[Opening Material for this exercise section]

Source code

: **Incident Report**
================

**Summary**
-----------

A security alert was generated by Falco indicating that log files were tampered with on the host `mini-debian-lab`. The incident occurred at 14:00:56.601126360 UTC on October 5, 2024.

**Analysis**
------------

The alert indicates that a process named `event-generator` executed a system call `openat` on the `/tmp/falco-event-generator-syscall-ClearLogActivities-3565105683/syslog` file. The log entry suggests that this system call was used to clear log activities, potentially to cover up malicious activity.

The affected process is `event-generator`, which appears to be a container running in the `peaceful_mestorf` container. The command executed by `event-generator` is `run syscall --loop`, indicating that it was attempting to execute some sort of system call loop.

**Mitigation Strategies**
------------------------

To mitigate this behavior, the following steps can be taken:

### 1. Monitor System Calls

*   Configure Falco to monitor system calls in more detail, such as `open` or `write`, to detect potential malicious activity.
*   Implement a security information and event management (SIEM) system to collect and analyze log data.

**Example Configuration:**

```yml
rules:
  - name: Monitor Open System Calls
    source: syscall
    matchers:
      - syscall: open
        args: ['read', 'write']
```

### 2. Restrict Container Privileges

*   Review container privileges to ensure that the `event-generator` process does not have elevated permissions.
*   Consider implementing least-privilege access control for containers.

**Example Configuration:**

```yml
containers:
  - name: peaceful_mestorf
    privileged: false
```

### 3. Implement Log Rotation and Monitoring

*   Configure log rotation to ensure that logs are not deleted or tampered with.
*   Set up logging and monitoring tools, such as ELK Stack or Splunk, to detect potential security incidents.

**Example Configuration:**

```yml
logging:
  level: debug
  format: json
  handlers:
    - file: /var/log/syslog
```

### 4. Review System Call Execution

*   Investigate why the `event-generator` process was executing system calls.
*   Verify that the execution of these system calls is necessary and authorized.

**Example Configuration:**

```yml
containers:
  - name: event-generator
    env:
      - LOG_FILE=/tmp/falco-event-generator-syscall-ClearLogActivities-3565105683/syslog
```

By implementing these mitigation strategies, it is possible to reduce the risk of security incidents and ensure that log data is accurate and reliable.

[Closing Material for this exercise section]

Please return the full listing exactly as it appears.

[Written reply]:
Source code

: **Incident Report**
================

**Summary**
-----------

A security alert was generated by Falco indicating that log files were tampered with on the host `mini-debian-lab`. The incident occurred at 14:00:56.601126360 UTC on October 5, 2024.

**Analysis**
------------

The alert indicates that a process named `event-generator` executed a system call `openat` on the `/tmp/falco-event-generator-syscall-ClearLogActivities-3565105683/syslog` file. The log entry suggests that this system call was used to clear log activities, potentially to cover up malicious activity.

The affected process is `event-generator`, which appears to be a container running in the `peaceful_mestorf` container. The command executed by `event-generator` is `run syscall --loop`, indicating that it was attempting to execute some sort of system call loop.

**Mitigation Strategies**
------------------------

To mitigate this behavior, the following steps can be taken:

### 1. Monitor System Calls

*   Configure Falco to monitor system calls in more detail, such as `open` or `write`, to detect potential malicious activity.
*   Implement a security information and event management (SIEM) system to collect and analyze log data.

**Example Configuration:**

```yml
rules:
  - name: Monitor Open System Calls
    source: syscall
    matchers:
      - syscall: open
        args: ['read', 'write']
```

### 2. Restrict Container Privileges

*   Review container privileges to ensure that the `event-generator` process does not have elevated permissions.
*   Consider implementing least-privilege access control for containers.

**Example Configuration:**

```yml
containers:
  - name: peaceful_mestorf
    privileged: false
```

### 3. Implement Log Rotation and Monitoring

*   Configure log rotation to ensure that logs are not deleted or tampered with.
*   Set up logging and monitoring tools, such as ELK Stack or Splunk, to detect potential security incidents.

**Example Configuration:**

```yml
logging:
  level: debug
  format: json
  handlers:
    - file: /var/log/syslog
```

### 4. Review System Call Execution

*   Investigate why the `event-generator` process was executing system calls.
*   Verify that the execution of these system calls is necessary and authorized.

**Example Configuration:**

```yml
containers:
  - name: event-generator
    env:
      - LOG_FILE=/tmp/falco-event-generator-syscall-ClearLogActivities-3565105683/syslog
```

By implementing these mitigation strategies, it is possible to reduce the risk of security incidents and ensure that log data is accurate and reliable.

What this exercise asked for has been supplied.